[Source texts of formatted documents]
↓
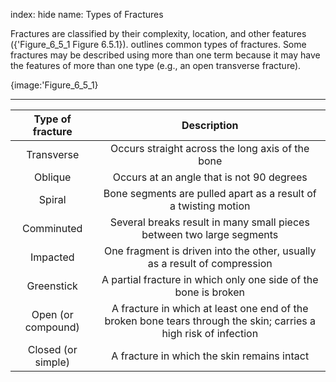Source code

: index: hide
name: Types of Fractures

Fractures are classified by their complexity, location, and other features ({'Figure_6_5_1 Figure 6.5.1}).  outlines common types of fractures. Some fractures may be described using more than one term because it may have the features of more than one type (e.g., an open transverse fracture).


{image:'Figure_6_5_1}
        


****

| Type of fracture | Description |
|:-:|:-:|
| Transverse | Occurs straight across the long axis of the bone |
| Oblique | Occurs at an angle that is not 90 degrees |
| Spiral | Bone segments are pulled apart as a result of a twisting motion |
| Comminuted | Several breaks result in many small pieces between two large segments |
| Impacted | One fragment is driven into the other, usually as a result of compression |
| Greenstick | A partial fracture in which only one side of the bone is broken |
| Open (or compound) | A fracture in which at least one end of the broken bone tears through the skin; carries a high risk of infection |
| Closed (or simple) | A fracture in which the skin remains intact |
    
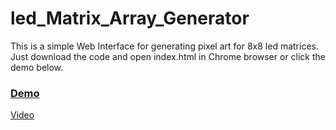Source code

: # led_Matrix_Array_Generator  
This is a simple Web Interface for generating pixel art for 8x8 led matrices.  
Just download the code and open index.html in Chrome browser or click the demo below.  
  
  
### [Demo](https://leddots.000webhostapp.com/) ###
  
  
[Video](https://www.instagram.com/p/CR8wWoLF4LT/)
↑
↓
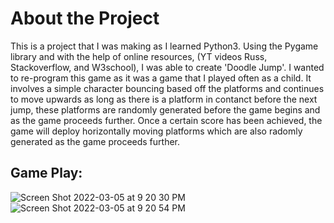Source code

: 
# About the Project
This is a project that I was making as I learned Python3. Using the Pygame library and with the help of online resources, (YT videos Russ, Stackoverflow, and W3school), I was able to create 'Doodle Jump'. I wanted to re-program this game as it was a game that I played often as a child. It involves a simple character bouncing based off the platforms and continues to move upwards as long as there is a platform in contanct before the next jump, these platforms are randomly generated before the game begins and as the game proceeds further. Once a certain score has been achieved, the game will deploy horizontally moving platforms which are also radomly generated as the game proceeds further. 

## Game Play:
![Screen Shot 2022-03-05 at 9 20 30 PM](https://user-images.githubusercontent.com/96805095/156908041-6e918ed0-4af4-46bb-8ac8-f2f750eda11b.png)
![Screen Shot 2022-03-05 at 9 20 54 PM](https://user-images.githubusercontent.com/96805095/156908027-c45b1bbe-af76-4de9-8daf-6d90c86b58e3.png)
↑
About this task:
When copying from the data above, print only the lines from the line containing "90 degrees |" to the line containing "Just download the", exactly, and leave the pictures out.

Answer section:
| Oblique | Occurs at an angle that is not 90 degrees |
| Spiral | Bone segments are pulled apart as a result of a twisting motion |
| Comminuted | Several breaks result in many small pieces between two large segments |
| Impacted | One fragment is driven into the other, usually as a result of compression |
| Greenstick | A partial fracture in which only one side of the bone is broken |
| Open (or compound) | A fracture in which at least one end of the broken bone tears through the skin; carries a high risk of infection |
| Closed (or simple) | A fracture in which the skin remains intact |
    
Source code

: # led_Matrix_Array_Generator  
This is a simple Web Interface for generating pixel art for 8x8 led matrices.  
Just download the code and open index.html in Chrome browser or click the demo below.  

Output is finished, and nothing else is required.